Veteran Associated Press war photographer Horst Faas, who was known for his images of the Vietnam War, has died at the age of 79. German-born Faas oversaw AP’s photo operations in Saigon for a decade from 1962, during the height of the combat, in a career that spanned nearly half a century.
Associated Press said he died in Munich on Thursday. The news agency said he had been paralysed from the waist down since suffering a spinal haemorrhage in Hanoi in 2005.
When Faas accepted the first of his two Pulitzer prizes in 1965, he had said his mission had been to “record the suffering, the emotions and the sacrifices of both Americans and Vietnamese in … this little blood-stained country so far away” ::::
Faas won a second Pulitzer in 1972 for pictures of torture and executions in Bangladesh.

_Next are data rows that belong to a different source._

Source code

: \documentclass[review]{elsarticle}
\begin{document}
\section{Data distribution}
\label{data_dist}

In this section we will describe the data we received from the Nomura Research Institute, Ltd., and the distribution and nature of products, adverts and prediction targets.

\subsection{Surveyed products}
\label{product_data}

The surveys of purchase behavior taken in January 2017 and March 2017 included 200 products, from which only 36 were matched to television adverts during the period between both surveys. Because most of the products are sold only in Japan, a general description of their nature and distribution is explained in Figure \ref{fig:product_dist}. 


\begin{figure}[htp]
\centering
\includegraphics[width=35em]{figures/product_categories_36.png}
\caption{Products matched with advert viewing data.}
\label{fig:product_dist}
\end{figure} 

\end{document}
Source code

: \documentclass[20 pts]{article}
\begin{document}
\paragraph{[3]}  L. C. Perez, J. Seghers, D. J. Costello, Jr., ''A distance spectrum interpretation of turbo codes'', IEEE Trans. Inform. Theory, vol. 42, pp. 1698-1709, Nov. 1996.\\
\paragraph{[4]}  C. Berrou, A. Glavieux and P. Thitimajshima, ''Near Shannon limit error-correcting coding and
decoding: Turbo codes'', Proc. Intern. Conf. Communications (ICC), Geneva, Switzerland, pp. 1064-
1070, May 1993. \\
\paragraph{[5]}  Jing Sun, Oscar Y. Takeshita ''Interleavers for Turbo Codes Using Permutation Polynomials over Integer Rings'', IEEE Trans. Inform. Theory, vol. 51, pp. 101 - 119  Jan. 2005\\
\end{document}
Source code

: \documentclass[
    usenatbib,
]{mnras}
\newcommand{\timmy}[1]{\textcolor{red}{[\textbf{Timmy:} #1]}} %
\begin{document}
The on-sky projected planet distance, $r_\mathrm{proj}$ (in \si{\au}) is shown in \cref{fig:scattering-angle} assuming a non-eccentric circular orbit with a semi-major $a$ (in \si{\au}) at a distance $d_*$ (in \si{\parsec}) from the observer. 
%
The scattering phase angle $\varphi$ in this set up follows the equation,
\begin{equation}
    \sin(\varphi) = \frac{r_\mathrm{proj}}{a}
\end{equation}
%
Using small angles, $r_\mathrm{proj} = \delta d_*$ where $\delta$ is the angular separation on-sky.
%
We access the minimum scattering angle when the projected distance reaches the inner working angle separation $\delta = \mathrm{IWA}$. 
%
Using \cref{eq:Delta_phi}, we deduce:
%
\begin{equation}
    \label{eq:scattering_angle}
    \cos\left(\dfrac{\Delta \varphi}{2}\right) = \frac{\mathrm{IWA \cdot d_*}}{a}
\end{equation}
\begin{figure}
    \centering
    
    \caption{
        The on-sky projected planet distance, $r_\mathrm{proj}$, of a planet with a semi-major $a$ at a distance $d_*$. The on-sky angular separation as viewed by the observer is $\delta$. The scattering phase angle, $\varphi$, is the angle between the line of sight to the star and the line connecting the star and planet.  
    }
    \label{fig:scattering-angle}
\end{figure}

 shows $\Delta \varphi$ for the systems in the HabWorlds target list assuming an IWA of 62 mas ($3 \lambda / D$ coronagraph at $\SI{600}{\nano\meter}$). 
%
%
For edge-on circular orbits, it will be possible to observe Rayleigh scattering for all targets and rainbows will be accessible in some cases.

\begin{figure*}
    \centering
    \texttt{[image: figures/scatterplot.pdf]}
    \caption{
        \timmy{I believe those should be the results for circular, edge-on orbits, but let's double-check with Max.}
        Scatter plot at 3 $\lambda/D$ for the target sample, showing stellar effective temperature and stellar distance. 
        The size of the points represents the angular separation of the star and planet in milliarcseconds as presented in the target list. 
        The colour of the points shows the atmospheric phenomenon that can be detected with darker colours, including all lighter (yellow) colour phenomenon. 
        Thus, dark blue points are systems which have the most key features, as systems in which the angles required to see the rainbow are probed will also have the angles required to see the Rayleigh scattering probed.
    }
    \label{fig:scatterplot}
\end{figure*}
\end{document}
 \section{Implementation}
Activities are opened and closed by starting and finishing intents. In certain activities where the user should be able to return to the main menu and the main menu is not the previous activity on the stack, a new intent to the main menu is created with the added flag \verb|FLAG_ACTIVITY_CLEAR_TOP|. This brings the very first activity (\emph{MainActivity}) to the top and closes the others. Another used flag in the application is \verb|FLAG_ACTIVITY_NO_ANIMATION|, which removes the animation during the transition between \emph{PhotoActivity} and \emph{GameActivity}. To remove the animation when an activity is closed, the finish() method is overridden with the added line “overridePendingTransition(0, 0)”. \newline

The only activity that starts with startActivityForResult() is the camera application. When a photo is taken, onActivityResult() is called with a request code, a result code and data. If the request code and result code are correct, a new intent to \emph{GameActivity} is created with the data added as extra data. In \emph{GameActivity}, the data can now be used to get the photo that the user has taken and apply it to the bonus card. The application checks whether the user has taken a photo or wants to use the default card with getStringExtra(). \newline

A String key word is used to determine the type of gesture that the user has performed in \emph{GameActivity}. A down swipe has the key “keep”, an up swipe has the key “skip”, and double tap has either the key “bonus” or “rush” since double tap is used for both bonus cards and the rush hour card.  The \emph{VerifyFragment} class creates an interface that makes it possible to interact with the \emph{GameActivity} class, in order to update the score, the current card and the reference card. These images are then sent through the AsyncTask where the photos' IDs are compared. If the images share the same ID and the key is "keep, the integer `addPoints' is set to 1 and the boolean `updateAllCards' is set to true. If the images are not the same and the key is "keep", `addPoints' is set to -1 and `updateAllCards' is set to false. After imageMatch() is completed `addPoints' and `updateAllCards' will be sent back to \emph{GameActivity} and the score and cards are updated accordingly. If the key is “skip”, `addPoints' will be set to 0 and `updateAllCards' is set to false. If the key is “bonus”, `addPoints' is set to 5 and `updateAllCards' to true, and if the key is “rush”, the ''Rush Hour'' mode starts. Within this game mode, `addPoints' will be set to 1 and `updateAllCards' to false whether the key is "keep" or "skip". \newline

Faas retired in 2004.
“Horst was one of the great talents of our age, a brave photographer and a courageous editor who brought forth some of the most searing images of this century,” AP executive editor Kathleen Carroll said.
“He was a stupendous colleague and a warm and generous friend.”
Faas was born in Berlin in 1933 and his life was marked by war from an early age.
He recalled witnessing Allied air raids on the German capital and being told to stand to attention in class as the teacher read out the names of local men who had “died for fuhrer and fatherland”.
He began his combat photography career in the Congo in 1960 before making his first trip to Vietnam two years later.
He was known for mentoring young photographers and oversaw a ‘Horst’s army’ of young freelancers.
Badly wounded by a rocket-propelled grenade in 1967, he was on crutches during the 1968 Tet Offensive but ran AP’s photo operations from its Saigon bureau as fighting raged in the city.
Among his proteges was Huynh Cong “Nick” Ut, who won a Pulitzer prize in 1972 for his famous photo of a young Vietnamese girl fleeing after a napalm attack.